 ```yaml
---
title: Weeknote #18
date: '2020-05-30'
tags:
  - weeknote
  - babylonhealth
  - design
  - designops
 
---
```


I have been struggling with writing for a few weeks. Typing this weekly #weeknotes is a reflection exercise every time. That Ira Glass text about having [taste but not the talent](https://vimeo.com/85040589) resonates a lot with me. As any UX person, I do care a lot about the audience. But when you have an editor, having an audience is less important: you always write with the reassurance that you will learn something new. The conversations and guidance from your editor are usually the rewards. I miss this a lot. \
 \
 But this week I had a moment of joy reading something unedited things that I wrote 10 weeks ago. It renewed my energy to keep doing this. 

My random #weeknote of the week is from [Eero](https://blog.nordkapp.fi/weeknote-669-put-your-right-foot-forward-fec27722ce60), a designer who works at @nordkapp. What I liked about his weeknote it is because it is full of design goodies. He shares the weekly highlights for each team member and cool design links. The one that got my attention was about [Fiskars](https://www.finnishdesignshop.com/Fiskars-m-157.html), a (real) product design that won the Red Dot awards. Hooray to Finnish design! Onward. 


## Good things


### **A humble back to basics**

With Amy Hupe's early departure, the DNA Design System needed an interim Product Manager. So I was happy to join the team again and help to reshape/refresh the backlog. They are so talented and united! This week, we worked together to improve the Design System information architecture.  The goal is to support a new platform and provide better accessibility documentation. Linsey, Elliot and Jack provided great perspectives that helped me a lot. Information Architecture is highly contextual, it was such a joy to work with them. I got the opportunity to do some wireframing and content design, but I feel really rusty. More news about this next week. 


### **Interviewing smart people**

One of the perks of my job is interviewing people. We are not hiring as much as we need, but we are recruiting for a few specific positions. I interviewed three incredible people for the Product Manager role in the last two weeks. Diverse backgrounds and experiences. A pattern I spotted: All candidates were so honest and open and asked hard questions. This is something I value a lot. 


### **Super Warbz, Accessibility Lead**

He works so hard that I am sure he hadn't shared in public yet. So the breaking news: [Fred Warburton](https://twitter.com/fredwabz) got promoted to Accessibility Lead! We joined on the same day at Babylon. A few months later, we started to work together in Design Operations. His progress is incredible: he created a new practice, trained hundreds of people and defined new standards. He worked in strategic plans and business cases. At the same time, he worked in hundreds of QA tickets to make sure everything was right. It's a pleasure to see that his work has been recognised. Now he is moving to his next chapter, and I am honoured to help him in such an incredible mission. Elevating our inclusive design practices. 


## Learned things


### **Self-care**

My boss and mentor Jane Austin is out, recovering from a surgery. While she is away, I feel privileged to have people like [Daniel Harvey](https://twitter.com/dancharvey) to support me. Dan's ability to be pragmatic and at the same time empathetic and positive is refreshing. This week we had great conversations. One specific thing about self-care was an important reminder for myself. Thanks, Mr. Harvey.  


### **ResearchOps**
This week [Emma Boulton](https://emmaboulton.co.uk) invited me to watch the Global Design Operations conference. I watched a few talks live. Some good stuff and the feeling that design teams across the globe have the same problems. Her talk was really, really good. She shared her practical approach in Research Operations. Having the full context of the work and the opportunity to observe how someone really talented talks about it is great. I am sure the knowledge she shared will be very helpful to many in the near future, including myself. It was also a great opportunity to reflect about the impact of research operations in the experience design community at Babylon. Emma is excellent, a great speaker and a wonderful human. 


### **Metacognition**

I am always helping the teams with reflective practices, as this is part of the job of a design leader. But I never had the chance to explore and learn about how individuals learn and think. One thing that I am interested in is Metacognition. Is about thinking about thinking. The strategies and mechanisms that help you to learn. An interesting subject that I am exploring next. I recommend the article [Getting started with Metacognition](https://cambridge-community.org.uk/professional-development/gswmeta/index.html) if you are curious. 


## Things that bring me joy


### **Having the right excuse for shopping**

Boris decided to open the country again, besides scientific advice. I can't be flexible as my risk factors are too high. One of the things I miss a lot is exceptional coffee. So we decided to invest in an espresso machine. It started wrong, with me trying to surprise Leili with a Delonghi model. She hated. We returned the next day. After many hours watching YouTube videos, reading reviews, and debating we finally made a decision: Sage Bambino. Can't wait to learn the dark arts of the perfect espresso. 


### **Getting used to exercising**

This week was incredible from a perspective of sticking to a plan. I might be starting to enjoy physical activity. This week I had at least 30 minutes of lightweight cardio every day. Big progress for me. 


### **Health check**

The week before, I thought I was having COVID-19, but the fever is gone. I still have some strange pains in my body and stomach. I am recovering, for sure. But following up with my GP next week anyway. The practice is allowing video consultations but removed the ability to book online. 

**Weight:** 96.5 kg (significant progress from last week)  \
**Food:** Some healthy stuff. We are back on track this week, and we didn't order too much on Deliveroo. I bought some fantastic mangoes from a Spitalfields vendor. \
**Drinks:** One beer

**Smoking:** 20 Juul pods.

_ _ _ _

● **Task prompt**
When you write out the listing, keep every line exactly as it is above.

● **Task output**
 ```yaml
---
title: Weeknote #18
date: '2020-05-30'
tags:
  - weeknote
  - babylonhealth
  - design
  - designops
 
---
```


I have been struggling with writing for a few weeks. Typing this weekly #weeknotes is a reflection exercise every time. That Ira Glass text about having [taste but not the talent](https://vimeo.com/85040589) resonates a lot with me. As any UX person, I do care a lot about the audience. But when you have an editor, having an audience is less important: you always write with the reassurance that you will learn something new. The conversations and guidance from your editor are usually the rewards. I miss this a lot. \
 \
 But this week I had a moment of joy reading something unedited things that I wrote 10 weeks ago. It renewed my energy to keep doing this. 

My random #weeknote of the week is from [Eero](https://blog.nordkapp.fi/weeknote-669-put-your-right-foot-forward-fec27722ce60), a designer who works at @nordkapp. What I liked about his weeknote it is because it is full of design goodies. He shares the weekly highlights for each team member and cool design links. The one that got my attention was about [Fiskars](https://www.finnishdesignshop.com/Fiskars-m-157.html), a (real) product design that won the Red Dot awards. Hooray to Finnish design! Onward. 


## Good things


### **A humble back to basics**

With Amy Hupe's early departure, the DNA Design System needed an interim Product Manager. So I was happy to join the team again and help to reshape/refresh the backlog. They are so talented and united! This week, we worked together to improve the Design System information architecture.  The goal is to support a new platform and provide better accessibility documentation. Linsey, Elliot and Jack provided great perspectives that helped me a lot. Information Architecture is highly contextual, it was such a joy to work with them. I got the opportunity to do some wireframing and content design, but I feel really rusty. More news about this next week. 


### **Interviewing smart people**

One of the perks of my job is interviewing people. We are not hiring as much as we need, but we are recruiting for a few specific positions. I interviewed three incredible people for the Product Manager role in the last two weeks. Diverse backgrounds and experiences. A pattern I spotted: All candidates were so honest and open and asked hard questions. This is something I value a lot. 


### **Super Warbz, Accessibility Lead**

He works so hard that I am sure he hadn't shared in public yet. So the breaking news: [Fred Warburton](https://twitter.com/fredwabz) got promoted to Accessibility Lead! We joined on the same day at Babylon. A few months later, we started to work together in Design Operations. His progress is incredible: he created a new practice, trained hundreds of people and defined new standards. He worked in strategic plans and business cases. At the same time, he worked in hundreds of QA tickets to make sure everything was right. It's a pleasure to see that his work has been recognised. Now he is moving to his next chapter, and I am honoured to help him in such an incredible mission. Elevating our inclusive design practices. 


## Learned things


### **Self-care**

My boss and mentor Jane Austin is out, recovering from a surgery. While she is away, I feel privileged to have people like [Daniel Harvey](https://twitter.com/dancharvey) to support me. Dan's ability to be pragmatic and at the same time empathetic and positive is refreshing. This week we had great conversations. One specific thing about self-care was an important reminder for myself. Thanks, Mr. Harvey.  


### **ResearchOps**
This week [Emma Boulton](https://emmaboulton.co.uk) invited me to watch the Global Design Operations conference. I watched a few talks live. Some good stuff and the feeling that design teams across the globe have the same problems. Her talk was really, really good. She shared her practical approach in Research Operations. Having the full context of the work and the opportunity to observe how someone really talented talks about it is great. I am sure the knowledge she shared will be very helpful to many in the near future, including myself. It was also a great opportunity to reflect about the impact of research operations in the experience design community at Babylon. Emma is excellent, a great speaker and a wonderful human. 


### **Metacognition**

I am always helping the teams with reflective practices, as this is part of the job of a design leader. But I never had the chance to explore and learn about how individuals learn and think. One thing that I am interested in is Metacognition. Is about thinking about thinking. The strategies and mechanisms that help you to learn. An interesting subject that I am exploring next. I recommend the article [Getting started with Metacognition](https://cambridge-community.org.uk/professional-development/gswmeta/index.html) if you are curious. 


## Things that bring me joy


### **Having the right excuse for shopping**

Boris decided to open the country again, besides scientific advice. I can't be flexible as my risk factors are too high. One of the things I miss a lot is exceptional coffee. So we decided to invest in an espresso machine. It started wrong, with me trying to surprise Leili with a Delonghi model. She hated. We returned the next day. After many hours watching YouTube videos, reading reviews, and debating we finally made a decision: Sage Bambino. Can't wait to learn the dark arts of the perfect espresso. 


### **Getting used to exercising**

This week was incredible from a perspective of sticking to a plan. I might be starting to enjoy physical activity. This week I had at least 30 minutes of lightweight cardio every day. Big progress for me. 


### **Health check**

The week before, I thought I was having COVID-19, but the fever is gone. I still have some strange pains in my body and stomach. I am recovering, for sure. But following up with my GP next week anyway. The practice is allowing video consultations but removed the ability to book online. 

**Weight:** 96.5 kg (significant progress from last week)  \
**Food:** Some healthy stuff. We are back on track this week, and we didn't order too much on Deliveroo. I bought some fantastic mangoes from a Spitalfields vendor. \
**Drinks:** One beer

**Smoking:** 20 Juul pods.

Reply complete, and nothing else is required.